Section 35.5: Byzantine-Robust Aggregation

"They sent me twenty numbers and swore that all twenty were honest. I sorted them, looked at the one in the middle, and politely ignored the rest of the argument."
A Median, Refusing to Be Dragged Around by Outliers

Big Picture

The averaging step at the heart of distributed training has a breakdown point of zero: a single malicious worker can move the aggregate as far as it likes, so trustless distribution needs an aggregation rule whose robustness is a tunable fraction of the fleet rather than nothing at all. The previous section showed how a Byzantine worker poisons a run by sending a crafted gradient into the all-reduce. This section is the defense. We replace the mean with estimators that tolerate up to a fraction $f$ of arbitrary, colluding workers: the coordinate-wise median, the trimmed mean, Krum and Multi-Krum, the geometric median, and the layered Bulyan. Each buys a positive breakdown point at a measurable cost in statistical efficiency and compute, and each interacts awkwardly with secure aggregation and with non-IID data. The goal is to make "how many traitors can this fleet survive?" a number you set, not a hope.

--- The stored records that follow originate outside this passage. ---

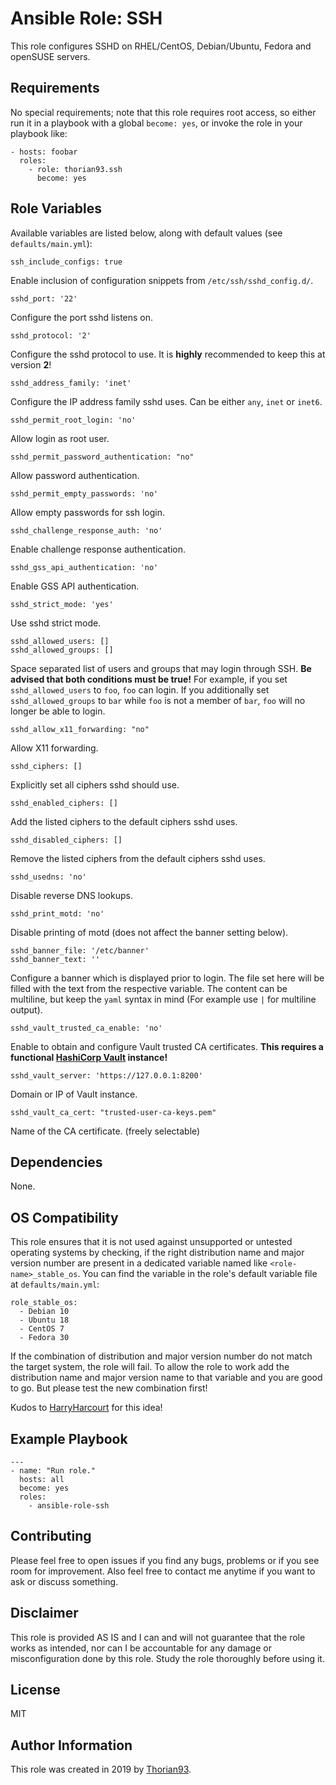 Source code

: # Ansible Role: SSH

This role configures SSHD on RHEL/CentOS, Debian/Ubuntu, Fedora and openSUSE servers.

## Requirements

No special requirements; note that this role requires root access, so either run it in a playbook with a global `become: yes`, or invoke the role in your playbook like:

    - hosts: foobar
      roles:
        - role: thorian93.ssh
          become: yes

## Role Variables

Available variables are listed below, along with default values (see `defaults/main.yml`):

    ssh_include_configs: true

Enable inclusion of configuration snippets from `/etc/ssh/sshd_config.d/`.

    sshd_port: '22'

Configure the port sshd listens on.

    sshd_protocol: '2'

Configure the sshd protocol to use. It is **highly** recommended to keep this at version **2**!

    sshd_address_family: 'inet'

Configure the IP address family sshd uses. Can be either `any`, `inet` or `inet6`.

    sshd_permit_root_login: 'no'

Allow login as root user.

    sshd_permit_password_authentication: "no"

Allow password authentication.

    sshd_permit_empty_passwords: 'no'

Allow empty passwords for ssh login.

    sshd_challenge_response_auth: 'no'

Enable challenge response authentication.

    sshd_gss_api_authentication: 'no'

Enable GSS API authentication.

    sshd_strict_mode: 'yes'

Use sshd strict mode.

    sshd_allowed_users: []
    sshd_allowed_groups: []

Space separated list of users and groups that may login through SSH. **Be advised that both conditions must be true!**
For example, if you set `sshd_allowed_users` to `foo`, `foo` can login. If you additionally set `sshd_allowed_groups` to `bar` while `foo` is not a member of `bar`, `foo` will no longer be able to login.

    sshd_allow_x11_forwarding: "no"

Allow X11 forwarding.

    sshd_ciphers: []

Explicitly set all ciphers sshd should use.

    sshd_enabled_ciphers: []

Add the listed ciphers to the default ciphers sshd uses.

    sshd_disabled_ciphers: []

Remove the listed ciphers from the default ciphers sshd uses.

    sshd_usedns: 'no'

Disable reverse DNS lookups.

    sshd_print_motd: 'no'

Disable printing of motd (does not affect the banner setting below).

    sshd_banner_file: '/etc/banner'
    sshd_banner_text: ''

Configure a banner which is displayed prior to login. The file set here will be filled with the text from the respective variable. The content can be multiline, but keep the `yaml` syntax in mind (For example use `|` for multiline output).

    sshd_vault_trusted_ca_enable: 'no'

Enable to obtain and configure Vault trusted CA certificates.
**This requires a functional [HashiCorp Vault](https://www.vaultproject.io/) instance!**

    sshd_vault_server: 'https://127.0.0.1:8200'

Domain or IP of Vault instance.

    sshd_vault_ca_cert: "trusted-user-ca-keys.pem"

Name of the CA certificate. (freely selectable)


## Dependencies

None.

## OS Compatibility
This role ensures that it is not used against unsupported or untested operating systems by checking, if the right distribution name and major version number are present in a dedicated variable named like `<role-name>_stable_os`. You can find the variable in the role's default variable file at `defaults/main.yml`:

    role_stable_os:
      - Debian 10
      - Ubuntu 18
      - CentOS 7
      - Fedora 30

If the combination of distribution and major version number do not match the target system, the role will fail. To allow the role to work add the distribution name and major version name to that variable and you are good to go. But please test the new combination first!

Kudos to [HarryHarcourt](https://github.com/HarryHarcourt) for this idea!

## Example Playbook

    ---
    - name: "Run role."
      hosts: all
      become: yes
      roles:
        - ansible-role-ssh

## Contributing

Please feel free to open issues if you find any bugs, problems or if you see room for improvement. Also feel free to contact me anytime if you want to ask or discuss something.

## Disclaimer

This role is provided AS IS and I can and will not guarantee that the role works as intended, nor can I be accountable for any damage or misconfiguration done by this role. Study the role thoroughly before using it.

## License

MIT

## Author Information

This role was created in 2019 by [Thorian93](http://thorian93.de/).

In Section 35.4 we watched one compromised worker take over a training run by submitting a gradient that the coordinator dutifully averaged into the model. The mechanism was not a software bug; it was the aggregation rule. Standard data-parallel training and federated learning both combine worker updates by averaging them, the exact identity that made distribution painless in Section 1.1 and that returns as gradient all-reduce in Chapter 15 and as FedAvg in Chapter 14. The average is exact, cheap, and catastrophically fragile: it trusts every contributor equally. Once we drop the assumption that every worker is honest, the threat model of Section 35.3 forces a different question. Not "what is the mean of these updates?" but "what is a value that the honest majority would endorse, no matter what the rest send?" That question has a classical answer in robust statistics, and porting it onto the fleet is the subject of this section.

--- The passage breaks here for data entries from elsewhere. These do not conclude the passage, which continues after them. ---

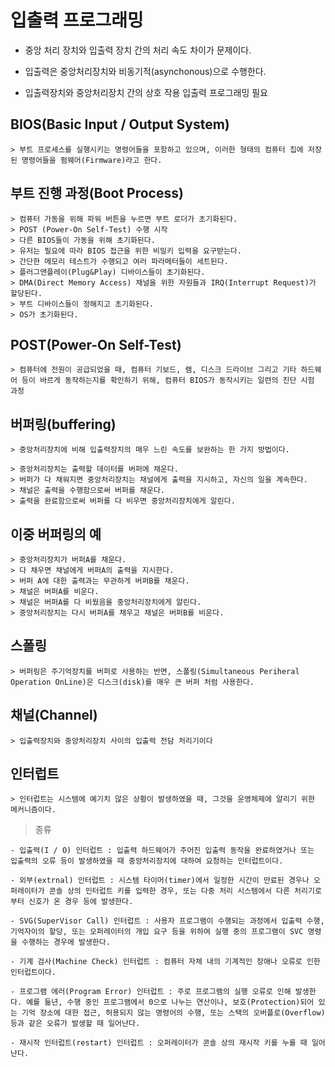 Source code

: # 입출력 프로그래밍

- 중앙 처리 장치와 입출력 장치 간의 처리 속도 차이가 문제이다.

- 입출력은 중앙처리장치와 비동기적(asynchonous)으로 수행한다.

- 입출력장치와 중앙처리장치 간의 상호 작용 입출력 프로그래밍 필요

## BIOS(Basic Input / Output System)
    > 부트 프로세스를 실행시키는 명령어들을 포함하고 있으며, 이러한 형태의 컴퓨터 칩에 저장된 명령어들을 펌웨어(Firmware)라고 한다.


## 부트 진행 과정(Boot Process)

    > 컴퓨터 가동을 위해 파워 버튼을 누르면 부트 로더가 초기화된다.
    > POST (Power-On Self-Test) 수행 시작
    > 다른 BIOS들이 가동을 위해 초기화된다.
    > 유저는 필요에 따라 BIOS 접근을 위한 비밀키 입력을 요구받는다.
    > 간단한 메모리 테스트가 수행되고 여러 파라메터들이 세트된다.
    > 플러그앤플레이(Plug&Play) 디바이스들이 초기화된다.
    > DMA(Direct Memory Access) 채널을 위한 자원들과 IRQ(Interrupt Request)가 할당된다.
    > 부트 디바이스들이 정해지고 초기화된다.
    > OS가 초기화된다.


## POST(Power-On Self-Test)

    > 컴퓨터에 전원이 공급되었을 때, 컴퓨터 기보드, 램, 디스크 드라이브 그리고 기타 하드웨어 등이 바르게 동작하는지를 확인하기 위해, 컴퓨터 BIOS가 동작시키는 일련의 진단 시험 과정



## 버퍼링(buffering) 

    > 중앙처리장치에 비해 입출력장치의 매우 느린 속도를 보완하는 한 가지 방법이다.

    > 중앙처리장치는 출력할 데이터를 버퍼에 채운다.
    > 버퍼가 다 채워지면 중앙처리장치는 채널에게 출력을 지시하고, 자신의 일을 계속한다.
    > 채널은 출력을 수행함으로써 버퍼를 채운다.
    > 출력을 완료함으로써 버퍼를 다 비우면 중앙처리장치에게 알린다.



## 이중 버퍼링의 예
    > 중앙처리장치가 버퍼A를 채운다.
    > 다 채우면 채널에게 버퍼A의 출력을 지시한다.
    > 버퍼 A에 대한 출력과는 무관하게 버퍼B를 채운다.
    > 채널은 버퍼A를 비운다.
    > 채널은 버퍼A를 다 비웠음을 중앙처리장치에게 알린다.
    > 중앙처리장치는 다시 버퍼A를 채우고 채널은 버퍼B를 비운다. 



## 스폴링

    > 버퍼링은 주기억장치를 버퍼로 사용하는 반면, 스폴링(Simultaneous Periheral Operation OnLine)은 디스크(disk)를 매우 큰 버퍼 처럼 사용한다.



## 채널(Channel)

    > 입출력장치와 중앙처리장치 사이의 입출력 전담 처리기이다


## 인터럽트

    > 인터럽트는 시스템에 예기치 않은 상황이 발생하였을 때, 그것을 운영체제에 알리기 위한 메커니즘이다.

> 종류 

    - 입출력(I / O) 인터럽트 : 입출력 하드웨어가 주어진 입출력 동작을 완료하였거나 또는 입출력의 오류 등이 발생하였을 때 중앙처리장치에 대하여 요청하는 인터럽트이다.

    - 외부(extrnal) 인터럽트 : 시스템 타이머(timer)에서 일정한 시간이 만료된 경우나 오퍼레이터가 콘솔 상의 인터럽트 키를 입력한 경우, 또는 다중 처리 시스템에서 다른 처리기로부터 신호가 온 경우 등에 발생한다.

    - SVG(SuperVisor Call) 인터럽트 : 사용자 프로그램이 수행되는 과정에서 입출력 수행, 기억자이의 할당, 또는 오퍼레이터의 개입 요구 등을 위하여 실행 중의 프로그램이 SVC 명령을 수행하는 경우에 발생한다.

    - 기계 검사(Machine Check) 인터럽트 : 컴퓨터 자체 내의 기계적인 장애나 오류로 인한 인터럽트이다.

    - 프로그램 에러(Program Error) 인터럽트 : 주로 프로그램의 실행 오류로 인해 발생한다. 예를 듦년, 수행 중인 프로그램에서 0으로 나누는 연산이나, 보호(Protection)되어 있는 기억 장소에 대한 접근, 허용되지 않는 명령어의 수행, 또는 스택의 오버플로(Overflow) 등과 같은 오류가 발생할 때 일어난다.

    - 재시작 인터럽트(restart) 인터럽트 : 오퍼레이터가 콘솔 상의 재시작 키를 누를 때 일어난다.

1. The Breakdown Point of the Mean Is Zero Intermediate

The breakdown point of an estimator is the smallest fraction of the input that an adversary must corrupt to drive the output arbitrarily far from the value the clean data would have produced. It is the right lens for Byzantine robustness because it asks exactly the adversary's question: how little do I have to control to win? For the sample mean the answer is brutal. Let $N$ workers submit update vectors $g_1, \dots, g_N \in \mathbb{R}^d$, and let the aggregate be $\bar{g} = \frac{1}{N} \sum_{i=1}^{N} g_i$. Suppose a single worker $j$ is Byzantine and sends $g_j = c \cdot v$ for any direction $v$ and any scalar $c$. Then

$$\bar{g} = \frac{1}{N}\Big( \sum_{i \neq j} g_i \Big) + \frac{c}{N}\, v,$$

and as $c \to \infty$ the aggregate runs off to infinity along $v$. One worker out of a thousand, out of a million, suffices. The breakdown point of the mean is $1/N$, which tends to zero as the fleet grows; in the limit, the most widely scaled aggregation rule in this book is the least robust one. This is the formal statement of the Section 35.4 attack, and it connects directly to the Byzantine fault tolerance and consensus material of Chapter 2: just as a replicated state machine cannot agree if it counts every vote naively, a fleet cannot aggregate if it averages every update naively.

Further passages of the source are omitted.